Ok, so what is the real problem? Well, I have a bunch of data consisting of input, and outputs which are 1s and 0s. I want to teach a supervised machine learning algorithm to predict the expected output (a float between 0 and 1) given an input. The problem is that the 1s are very rare, and this screws up the internal math because it becomes very susceptible to rounding errors - even with high-precision floating point math.
So, I normalize the data by randomly omitting most of the 0 training samples so that it appears that there is a roughly equal ratio of 1s and 0s. Of course, this means that now the machine learning algorithm's output is no-longer predicting a probability, ie. instead of predicting 0.001 as it should, it would now predict 0.5.
I need a way to convert the output of the machine learning algorithm back to a probability within the original training set.
Author's Note (2015-10-07): I later discovered that this technique is commonly known as "downsampling"

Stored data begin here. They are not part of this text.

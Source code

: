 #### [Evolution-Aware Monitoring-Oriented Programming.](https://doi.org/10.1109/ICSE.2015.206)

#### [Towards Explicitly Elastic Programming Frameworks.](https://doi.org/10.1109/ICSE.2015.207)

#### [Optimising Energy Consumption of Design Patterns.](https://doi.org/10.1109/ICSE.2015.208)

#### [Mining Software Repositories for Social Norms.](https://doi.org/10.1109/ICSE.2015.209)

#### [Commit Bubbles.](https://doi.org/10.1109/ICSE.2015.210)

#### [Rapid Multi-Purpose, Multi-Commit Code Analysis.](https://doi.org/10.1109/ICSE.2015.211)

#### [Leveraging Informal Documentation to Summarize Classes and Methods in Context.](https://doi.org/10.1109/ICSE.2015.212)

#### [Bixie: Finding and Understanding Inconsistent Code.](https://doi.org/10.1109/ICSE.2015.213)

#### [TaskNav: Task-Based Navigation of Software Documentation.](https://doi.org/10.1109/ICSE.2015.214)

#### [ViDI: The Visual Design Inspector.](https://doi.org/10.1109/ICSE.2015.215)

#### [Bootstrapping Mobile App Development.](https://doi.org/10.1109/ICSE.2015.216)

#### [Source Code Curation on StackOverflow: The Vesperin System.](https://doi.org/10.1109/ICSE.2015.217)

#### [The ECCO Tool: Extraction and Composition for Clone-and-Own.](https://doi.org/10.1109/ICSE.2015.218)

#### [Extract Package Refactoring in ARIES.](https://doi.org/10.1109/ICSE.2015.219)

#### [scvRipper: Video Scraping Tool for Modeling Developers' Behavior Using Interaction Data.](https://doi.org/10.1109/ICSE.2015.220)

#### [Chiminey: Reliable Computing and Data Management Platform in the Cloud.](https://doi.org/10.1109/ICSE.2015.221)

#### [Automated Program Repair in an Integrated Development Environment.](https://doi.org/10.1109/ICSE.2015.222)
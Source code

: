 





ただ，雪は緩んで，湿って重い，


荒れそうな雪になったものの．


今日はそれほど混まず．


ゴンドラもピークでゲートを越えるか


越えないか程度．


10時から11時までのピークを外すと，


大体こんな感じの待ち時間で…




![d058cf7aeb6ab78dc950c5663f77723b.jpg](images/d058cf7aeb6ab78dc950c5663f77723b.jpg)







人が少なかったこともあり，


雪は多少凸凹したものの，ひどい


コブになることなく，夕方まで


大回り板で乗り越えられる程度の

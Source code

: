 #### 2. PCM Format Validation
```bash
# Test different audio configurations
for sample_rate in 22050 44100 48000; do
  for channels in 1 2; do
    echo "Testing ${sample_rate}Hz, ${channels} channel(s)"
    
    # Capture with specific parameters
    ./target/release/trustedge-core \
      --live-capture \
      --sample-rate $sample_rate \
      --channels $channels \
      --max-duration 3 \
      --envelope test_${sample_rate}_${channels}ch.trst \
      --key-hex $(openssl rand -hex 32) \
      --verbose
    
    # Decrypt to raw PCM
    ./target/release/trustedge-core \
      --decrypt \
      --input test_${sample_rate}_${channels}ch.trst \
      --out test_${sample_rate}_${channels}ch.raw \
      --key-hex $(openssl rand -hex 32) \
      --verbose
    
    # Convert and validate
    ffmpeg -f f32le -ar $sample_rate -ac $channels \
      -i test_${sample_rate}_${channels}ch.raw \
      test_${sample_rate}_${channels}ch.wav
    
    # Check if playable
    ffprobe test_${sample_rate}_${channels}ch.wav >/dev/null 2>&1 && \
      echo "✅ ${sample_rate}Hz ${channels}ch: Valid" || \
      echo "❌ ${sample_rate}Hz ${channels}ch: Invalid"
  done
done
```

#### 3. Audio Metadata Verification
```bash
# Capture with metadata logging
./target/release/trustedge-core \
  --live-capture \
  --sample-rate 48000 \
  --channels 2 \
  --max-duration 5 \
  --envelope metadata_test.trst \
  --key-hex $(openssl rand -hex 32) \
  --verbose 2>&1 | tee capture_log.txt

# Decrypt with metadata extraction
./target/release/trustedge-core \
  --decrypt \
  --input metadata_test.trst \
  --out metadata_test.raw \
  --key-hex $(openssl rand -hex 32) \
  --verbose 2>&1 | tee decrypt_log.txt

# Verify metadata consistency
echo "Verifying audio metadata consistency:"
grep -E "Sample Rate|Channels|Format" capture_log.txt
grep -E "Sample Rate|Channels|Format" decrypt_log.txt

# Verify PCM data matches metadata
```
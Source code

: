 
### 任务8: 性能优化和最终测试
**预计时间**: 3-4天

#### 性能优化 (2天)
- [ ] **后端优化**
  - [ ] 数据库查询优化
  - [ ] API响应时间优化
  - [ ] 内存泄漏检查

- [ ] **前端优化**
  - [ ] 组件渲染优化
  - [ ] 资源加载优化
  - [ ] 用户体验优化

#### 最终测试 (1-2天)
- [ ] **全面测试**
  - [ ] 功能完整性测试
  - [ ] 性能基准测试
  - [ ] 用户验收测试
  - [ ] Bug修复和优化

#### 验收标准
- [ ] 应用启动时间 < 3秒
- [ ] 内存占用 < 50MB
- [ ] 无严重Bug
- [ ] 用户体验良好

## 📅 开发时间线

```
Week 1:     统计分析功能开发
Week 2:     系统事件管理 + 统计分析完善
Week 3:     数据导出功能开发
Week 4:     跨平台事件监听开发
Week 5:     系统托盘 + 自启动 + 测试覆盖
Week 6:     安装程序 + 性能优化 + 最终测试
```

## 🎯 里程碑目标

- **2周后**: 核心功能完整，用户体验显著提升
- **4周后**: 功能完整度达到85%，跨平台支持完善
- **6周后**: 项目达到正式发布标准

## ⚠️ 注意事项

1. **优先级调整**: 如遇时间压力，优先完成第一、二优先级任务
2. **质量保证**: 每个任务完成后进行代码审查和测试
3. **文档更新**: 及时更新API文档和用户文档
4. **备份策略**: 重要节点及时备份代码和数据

You are calculating the following
calculatedRatio = heads / (heads + tails / 1000)
and you need
realRatio = heads / (heads + tails)
Solving both equations for tails yields the following equations.
tails = 1000 / calculatedRatio - 1000
tails = 1 / realRatio - 1
Combining both yields the following.
1000 / calculateRatio - 1000 = 1 / realRatio - 1
And finally solving for realRatio.
realRatio = 1 / (1000 / calculatedRatio - 999)
Seems to be correct. calculatedRatio 0.5 yields realRatio 1/1001, 0.6 yields 3 / 2003.